§ Problem: Collect from the data below each line with "using".

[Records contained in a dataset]
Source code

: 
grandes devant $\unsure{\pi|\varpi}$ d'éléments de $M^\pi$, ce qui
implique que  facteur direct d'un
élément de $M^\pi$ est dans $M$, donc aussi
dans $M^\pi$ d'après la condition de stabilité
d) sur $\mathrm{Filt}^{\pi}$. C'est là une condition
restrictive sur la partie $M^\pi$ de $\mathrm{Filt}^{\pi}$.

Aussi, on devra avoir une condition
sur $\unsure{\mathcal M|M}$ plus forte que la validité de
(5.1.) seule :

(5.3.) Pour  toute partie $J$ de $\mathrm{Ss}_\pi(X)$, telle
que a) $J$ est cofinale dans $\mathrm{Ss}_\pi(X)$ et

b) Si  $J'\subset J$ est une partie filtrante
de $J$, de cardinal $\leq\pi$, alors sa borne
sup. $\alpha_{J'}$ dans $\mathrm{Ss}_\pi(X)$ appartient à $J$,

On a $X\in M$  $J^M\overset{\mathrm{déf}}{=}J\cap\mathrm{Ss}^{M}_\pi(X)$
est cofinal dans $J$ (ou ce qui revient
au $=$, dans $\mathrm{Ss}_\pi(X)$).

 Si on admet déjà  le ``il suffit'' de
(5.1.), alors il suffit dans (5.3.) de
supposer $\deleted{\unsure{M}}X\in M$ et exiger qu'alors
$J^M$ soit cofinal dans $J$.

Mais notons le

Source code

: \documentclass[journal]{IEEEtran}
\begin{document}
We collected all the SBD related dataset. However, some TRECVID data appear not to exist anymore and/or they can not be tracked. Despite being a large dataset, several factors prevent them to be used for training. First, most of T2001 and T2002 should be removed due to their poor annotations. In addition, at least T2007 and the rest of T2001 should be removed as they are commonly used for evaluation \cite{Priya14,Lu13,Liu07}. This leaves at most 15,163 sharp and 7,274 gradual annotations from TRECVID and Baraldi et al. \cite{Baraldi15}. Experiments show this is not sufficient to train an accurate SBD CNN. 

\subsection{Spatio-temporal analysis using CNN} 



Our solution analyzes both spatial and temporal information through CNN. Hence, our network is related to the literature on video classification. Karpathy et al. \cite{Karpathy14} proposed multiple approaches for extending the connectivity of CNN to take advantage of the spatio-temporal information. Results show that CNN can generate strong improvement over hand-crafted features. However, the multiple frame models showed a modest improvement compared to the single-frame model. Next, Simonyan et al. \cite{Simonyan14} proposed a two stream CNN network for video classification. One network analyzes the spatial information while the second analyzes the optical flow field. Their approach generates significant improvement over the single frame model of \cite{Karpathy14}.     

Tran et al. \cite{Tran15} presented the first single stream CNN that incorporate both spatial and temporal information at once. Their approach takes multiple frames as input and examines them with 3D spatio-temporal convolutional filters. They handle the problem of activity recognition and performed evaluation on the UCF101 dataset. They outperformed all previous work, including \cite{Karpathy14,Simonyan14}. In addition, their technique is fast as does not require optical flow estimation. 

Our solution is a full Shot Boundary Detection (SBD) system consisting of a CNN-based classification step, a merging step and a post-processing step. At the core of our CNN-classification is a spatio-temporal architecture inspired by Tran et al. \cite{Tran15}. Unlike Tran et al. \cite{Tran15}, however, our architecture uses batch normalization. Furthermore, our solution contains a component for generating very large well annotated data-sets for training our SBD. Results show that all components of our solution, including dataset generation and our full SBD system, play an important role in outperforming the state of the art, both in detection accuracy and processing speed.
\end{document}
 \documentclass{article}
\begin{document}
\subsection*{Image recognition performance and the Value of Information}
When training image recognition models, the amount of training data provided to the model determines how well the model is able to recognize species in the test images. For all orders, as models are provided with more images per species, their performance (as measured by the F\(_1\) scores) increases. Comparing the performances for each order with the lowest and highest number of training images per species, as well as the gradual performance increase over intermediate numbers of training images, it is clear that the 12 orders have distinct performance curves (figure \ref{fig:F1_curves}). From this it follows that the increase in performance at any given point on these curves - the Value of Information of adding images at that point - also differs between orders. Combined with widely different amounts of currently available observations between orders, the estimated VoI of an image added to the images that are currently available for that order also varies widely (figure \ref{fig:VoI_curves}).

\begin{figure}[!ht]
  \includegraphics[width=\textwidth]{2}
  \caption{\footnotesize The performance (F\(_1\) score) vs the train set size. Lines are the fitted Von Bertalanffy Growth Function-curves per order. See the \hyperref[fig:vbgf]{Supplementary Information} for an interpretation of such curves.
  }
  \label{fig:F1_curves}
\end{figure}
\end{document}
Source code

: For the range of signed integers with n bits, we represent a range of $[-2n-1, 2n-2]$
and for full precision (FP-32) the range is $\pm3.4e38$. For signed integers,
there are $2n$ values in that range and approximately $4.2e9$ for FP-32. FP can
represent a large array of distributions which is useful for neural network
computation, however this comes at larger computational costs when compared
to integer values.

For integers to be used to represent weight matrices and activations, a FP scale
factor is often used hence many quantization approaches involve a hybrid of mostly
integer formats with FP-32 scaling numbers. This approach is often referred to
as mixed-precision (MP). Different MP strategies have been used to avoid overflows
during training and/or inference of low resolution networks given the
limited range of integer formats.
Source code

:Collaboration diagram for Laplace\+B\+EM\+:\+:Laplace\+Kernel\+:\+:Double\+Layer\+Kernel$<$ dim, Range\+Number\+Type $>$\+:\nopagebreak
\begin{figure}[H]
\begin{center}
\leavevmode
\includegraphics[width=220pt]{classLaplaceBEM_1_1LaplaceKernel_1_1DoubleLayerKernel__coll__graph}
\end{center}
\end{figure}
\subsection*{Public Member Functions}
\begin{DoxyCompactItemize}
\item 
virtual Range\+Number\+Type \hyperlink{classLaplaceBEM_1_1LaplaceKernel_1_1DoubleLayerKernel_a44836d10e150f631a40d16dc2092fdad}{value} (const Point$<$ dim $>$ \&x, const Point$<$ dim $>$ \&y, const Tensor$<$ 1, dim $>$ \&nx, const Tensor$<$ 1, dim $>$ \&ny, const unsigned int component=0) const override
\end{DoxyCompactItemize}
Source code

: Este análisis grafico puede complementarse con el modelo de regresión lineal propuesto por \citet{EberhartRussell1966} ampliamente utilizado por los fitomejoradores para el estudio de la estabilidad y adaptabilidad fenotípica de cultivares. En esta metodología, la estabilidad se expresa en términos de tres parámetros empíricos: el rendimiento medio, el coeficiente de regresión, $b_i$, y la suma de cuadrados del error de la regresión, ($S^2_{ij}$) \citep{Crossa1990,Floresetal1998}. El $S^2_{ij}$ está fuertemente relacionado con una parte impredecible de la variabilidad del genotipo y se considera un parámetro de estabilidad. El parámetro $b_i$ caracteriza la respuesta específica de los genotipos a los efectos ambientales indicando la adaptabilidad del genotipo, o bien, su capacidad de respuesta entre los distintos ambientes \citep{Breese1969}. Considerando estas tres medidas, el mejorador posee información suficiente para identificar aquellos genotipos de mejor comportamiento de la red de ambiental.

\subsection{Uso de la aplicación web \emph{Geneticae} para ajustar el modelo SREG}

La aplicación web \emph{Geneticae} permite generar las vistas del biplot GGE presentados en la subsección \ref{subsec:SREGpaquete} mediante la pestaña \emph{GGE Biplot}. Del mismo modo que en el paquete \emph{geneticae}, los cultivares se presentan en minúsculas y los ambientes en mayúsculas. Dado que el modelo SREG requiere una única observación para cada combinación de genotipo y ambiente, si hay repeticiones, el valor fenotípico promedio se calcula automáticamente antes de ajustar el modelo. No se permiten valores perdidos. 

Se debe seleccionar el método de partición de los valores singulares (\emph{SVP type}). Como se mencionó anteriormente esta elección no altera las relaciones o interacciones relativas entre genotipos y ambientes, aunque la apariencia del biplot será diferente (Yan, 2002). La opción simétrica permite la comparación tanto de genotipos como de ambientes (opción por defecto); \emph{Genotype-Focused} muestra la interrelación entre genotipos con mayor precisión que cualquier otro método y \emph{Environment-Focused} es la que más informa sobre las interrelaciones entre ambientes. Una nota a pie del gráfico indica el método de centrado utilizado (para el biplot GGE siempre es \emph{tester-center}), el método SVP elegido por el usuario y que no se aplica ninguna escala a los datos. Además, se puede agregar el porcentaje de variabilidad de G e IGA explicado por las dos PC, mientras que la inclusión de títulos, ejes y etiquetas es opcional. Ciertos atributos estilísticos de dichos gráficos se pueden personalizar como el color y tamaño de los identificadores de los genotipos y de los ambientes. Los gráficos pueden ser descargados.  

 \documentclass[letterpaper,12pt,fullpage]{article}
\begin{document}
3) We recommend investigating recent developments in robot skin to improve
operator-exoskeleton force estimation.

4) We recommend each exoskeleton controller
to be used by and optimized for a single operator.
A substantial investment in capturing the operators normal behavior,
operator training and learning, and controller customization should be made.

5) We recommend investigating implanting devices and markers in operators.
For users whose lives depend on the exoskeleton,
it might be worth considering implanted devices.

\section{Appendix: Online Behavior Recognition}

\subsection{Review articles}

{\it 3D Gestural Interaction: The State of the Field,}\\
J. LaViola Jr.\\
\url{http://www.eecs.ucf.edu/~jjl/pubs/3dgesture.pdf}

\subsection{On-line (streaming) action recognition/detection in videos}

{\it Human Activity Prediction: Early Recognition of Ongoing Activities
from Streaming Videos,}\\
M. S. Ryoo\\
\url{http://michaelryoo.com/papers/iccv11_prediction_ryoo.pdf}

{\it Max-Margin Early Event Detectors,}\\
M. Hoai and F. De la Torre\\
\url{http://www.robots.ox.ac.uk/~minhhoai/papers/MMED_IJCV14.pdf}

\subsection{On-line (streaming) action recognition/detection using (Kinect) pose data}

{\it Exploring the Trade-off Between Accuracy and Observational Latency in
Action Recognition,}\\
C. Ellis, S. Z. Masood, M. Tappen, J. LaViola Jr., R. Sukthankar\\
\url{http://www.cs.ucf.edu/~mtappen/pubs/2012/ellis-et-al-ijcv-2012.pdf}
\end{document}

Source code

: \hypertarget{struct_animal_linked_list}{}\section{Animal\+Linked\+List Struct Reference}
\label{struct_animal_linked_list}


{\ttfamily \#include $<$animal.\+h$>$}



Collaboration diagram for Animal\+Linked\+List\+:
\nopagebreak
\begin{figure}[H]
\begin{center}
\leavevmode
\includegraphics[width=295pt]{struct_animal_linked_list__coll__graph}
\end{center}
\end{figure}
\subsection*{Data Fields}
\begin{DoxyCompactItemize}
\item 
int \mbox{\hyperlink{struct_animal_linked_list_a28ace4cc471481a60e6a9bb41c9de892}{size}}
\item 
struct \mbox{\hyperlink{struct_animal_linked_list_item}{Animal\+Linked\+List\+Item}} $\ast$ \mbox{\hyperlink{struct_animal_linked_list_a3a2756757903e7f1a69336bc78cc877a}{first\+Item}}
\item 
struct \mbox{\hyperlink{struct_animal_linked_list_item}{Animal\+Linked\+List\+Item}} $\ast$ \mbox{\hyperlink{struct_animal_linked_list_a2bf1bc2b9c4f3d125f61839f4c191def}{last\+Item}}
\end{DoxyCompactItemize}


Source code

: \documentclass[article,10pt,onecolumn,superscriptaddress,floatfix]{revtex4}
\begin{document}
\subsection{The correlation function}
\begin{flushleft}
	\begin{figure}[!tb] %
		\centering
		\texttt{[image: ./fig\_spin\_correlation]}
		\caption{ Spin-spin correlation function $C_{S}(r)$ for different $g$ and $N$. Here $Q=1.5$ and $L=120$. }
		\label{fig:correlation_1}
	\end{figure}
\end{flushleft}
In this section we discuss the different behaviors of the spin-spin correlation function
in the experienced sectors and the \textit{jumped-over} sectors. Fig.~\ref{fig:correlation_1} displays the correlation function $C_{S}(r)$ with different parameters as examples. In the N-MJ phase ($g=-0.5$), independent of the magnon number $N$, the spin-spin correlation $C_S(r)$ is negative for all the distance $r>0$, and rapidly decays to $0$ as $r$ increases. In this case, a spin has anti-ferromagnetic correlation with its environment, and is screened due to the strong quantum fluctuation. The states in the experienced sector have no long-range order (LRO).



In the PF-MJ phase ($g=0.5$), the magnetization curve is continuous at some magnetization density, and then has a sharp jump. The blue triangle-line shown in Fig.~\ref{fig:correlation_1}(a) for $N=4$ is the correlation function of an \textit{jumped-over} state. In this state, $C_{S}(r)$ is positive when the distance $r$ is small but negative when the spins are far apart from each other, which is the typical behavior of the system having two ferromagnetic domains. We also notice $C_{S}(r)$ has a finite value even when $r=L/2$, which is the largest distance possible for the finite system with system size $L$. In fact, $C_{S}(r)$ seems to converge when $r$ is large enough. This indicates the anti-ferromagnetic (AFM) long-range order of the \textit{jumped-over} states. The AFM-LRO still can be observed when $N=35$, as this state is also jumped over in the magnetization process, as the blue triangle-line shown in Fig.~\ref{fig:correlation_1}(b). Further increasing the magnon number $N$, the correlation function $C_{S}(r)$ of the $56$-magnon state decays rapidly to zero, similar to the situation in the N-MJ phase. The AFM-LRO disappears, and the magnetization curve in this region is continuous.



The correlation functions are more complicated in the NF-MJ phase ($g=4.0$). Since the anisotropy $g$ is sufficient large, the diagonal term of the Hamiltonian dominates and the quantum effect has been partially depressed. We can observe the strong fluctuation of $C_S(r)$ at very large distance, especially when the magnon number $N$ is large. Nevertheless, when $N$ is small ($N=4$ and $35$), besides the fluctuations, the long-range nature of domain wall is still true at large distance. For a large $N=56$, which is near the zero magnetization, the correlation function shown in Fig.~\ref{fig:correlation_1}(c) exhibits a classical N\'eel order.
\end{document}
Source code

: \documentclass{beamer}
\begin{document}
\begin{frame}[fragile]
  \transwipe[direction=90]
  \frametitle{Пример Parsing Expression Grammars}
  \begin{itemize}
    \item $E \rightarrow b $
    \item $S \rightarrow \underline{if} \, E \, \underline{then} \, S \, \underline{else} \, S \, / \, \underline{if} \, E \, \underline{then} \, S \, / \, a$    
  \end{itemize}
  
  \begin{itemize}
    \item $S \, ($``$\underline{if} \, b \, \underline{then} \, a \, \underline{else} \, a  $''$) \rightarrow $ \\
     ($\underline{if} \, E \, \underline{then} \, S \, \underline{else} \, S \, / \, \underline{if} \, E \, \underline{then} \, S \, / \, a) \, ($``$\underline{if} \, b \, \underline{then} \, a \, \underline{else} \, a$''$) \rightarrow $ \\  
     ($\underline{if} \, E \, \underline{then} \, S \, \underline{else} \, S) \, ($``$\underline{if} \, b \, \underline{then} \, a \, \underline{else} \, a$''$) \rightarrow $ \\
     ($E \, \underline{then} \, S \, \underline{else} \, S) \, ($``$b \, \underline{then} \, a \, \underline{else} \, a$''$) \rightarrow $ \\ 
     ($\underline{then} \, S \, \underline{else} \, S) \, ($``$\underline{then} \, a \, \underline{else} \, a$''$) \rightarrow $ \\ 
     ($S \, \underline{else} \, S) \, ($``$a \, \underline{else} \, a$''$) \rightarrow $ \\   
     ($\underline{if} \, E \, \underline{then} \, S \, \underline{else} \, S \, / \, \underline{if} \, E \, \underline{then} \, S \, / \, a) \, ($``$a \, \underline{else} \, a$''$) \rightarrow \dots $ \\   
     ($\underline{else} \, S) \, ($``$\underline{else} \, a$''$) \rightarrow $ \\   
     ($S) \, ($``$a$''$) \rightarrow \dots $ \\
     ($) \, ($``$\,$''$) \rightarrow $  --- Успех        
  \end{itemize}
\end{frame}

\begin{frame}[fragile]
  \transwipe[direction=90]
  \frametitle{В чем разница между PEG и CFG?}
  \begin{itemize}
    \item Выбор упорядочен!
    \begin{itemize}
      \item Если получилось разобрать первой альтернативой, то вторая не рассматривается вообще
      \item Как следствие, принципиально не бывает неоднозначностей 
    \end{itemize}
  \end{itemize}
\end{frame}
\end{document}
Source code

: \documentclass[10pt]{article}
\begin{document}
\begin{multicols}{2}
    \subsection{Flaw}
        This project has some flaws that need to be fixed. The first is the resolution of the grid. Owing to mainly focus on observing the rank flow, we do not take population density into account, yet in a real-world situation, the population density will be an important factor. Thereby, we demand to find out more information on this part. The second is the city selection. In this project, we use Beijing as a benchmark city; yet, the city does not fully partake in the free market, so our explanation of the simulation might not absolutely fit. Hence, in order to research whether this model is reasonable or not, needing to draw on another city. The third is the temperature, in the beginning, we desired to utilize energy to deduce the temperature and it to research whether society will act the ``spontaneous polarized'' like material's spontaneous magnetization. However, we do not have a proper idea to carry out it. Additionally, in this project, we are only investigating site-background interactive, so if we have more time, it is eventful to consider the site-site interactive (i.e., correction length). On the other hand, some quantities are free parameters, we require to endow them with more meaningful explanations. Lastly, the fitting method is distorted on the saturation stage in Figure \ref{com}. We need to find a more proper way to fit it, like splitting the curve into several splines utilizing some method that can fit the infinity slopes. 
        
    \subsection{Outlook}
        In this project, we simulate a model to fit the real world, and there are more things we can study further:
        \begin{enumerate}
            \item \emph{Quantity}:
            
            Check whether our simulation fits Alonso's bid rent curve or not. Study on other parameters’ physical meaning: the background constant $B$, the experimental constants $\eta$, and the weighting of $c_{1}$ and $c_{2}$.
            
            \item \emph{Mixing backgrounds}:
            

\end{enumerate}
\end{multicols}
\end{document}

§ Exercise response:
\subsection{Spatio-temporal analysis using CNN} 
\subsection{On-line (streaming) action recognition/detection using (Kinect) pose data}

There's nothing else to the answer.